The Constitution was submitted for public debate in late September 1787 and those interested quickly formed into two groups. Individuals who supported the Constitution became known as Federalists because they supported a federal system of government, as created by the Constitution. Their numbers obviously included the men who had helped devise the Constitution, such as James Madison, Alexander Hamilton and Benjamin Franklin. Despite his notionally objective role as the Convention’s chairman, George Washington later came out and publicly backed the Constitution, a factor that convinced many Americans to support it.
A historian’s view:
“In many ways they [the Federalists] provided the intellectual foundation of American government. For that and several other reasons, both good and bad, we tend to believe everything they said… Tthey won, and winners generally tell the stories. They were intelligent and articulate, the kind of people with whom historians tend to identify and so to trust… But the Federalists also controlled the documents on which historians depend. They owned most of the newspapers. They sometimes paid those who took notes on the convention debates, or subsidised the publication of transcripts. In some places they blocked the circulation of literature critical of the Constitution… They were not trying to distort history [but] were struggling to win a very tough fight on behalf of what they understand as the nation’s welfare.”

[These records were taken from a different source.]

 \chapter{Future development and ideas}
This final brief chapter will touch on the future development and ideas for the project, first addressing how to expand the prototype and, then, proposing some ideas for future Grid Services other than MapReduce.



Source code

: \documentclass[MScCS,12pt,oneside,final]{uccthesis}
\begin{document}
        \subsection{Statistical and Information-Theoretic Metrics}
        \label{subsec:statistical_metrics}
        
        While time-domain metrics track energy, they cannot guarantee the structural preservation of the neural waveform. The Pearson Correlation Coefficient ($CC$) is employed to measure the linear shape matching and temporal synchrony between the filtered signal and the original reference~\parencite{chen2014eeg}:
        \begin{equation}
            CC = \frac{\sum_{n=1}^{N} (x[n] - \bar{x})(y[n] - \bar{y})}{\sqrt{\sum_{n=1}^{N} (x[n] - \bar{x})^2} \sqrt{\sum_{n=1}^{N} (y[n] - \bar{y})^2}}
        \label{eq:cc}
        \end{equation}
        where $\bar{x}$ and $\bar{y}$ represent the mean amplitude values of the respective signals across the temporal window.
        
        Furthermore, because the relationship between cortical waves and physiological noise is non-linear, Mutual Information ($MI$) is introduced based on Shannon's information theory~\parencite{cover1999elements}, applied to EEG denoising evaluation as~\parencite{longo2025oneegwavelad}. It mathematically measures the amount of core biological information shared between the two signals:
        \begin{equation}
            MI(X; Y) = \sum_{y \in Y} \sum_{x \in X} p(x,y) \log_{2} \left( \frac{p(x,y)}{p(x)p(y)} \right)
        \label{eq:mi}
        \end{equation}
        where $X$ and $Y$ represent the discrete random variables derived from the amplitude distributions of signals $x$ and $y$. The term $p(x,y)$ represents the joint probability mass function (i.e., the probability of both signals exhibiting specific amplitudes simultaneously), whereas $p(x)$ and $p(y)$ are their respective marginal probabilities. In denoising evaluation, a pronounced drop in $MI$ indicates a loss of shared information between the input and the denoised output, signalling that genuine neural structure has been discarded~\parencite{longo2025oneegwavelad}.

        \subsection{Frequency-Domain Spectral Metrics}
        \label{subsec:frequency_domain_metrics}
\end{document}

The Federalists’ arguments centred around the great innovations of the Constitution and how it would benefit rather than endanger the nation. Like Thomas Paine they used polemic to sell the advantages of their preferred system. The Federalist Papers, a series of essays under the pen-name ‘Publius’ but in fact written by Madison, Hamilton and John Jay, appeared in New York in 1788 and clearly spelled out why ratification should occur. They enunciated that the Constitution would be the supreme law of the land, transcending all other laws and severely limiting the power of potential tyrants. They focused on popular sovereignty and discussed how the people would be better represented and protected than before. They educated readers about checks and balances and explained that under their system tyranny, military oppression, restriction of liberties and excessive taxation would be extremely difficult, if not impossible.
When the idea of a bill of rights was floated, the Federalists responded with either indifference or calm acceptance that such a measure might be necessary. Alexander Hamilton, however, penned Federalist Number 84 which campaigned against such a bill; his argument was that enunciation of specific individual rights would mean that they are only rights individuals would end up with. Hamilton thought the constitution and its preamble was more than adequate for protecting rights:
[According to the Constitution] the people surrender nothing, and as they retain everything, they have no need of particular reservations. “We the people of the United States, to secure the blessings of liberty to ourselves and our posterity, do ordain and establish this constitution for the United States of America.” Here is a better recognition of popular rights than volumes of those sayings that make up several of our state bills of rights, and which would sound much better in a treatise of ethics than in a constitution of government…
John Jay, the third author of the Federalist Papers, wrote only five of the 85 that were published. However, his legal training was significant in launching a defence of the Federalist position.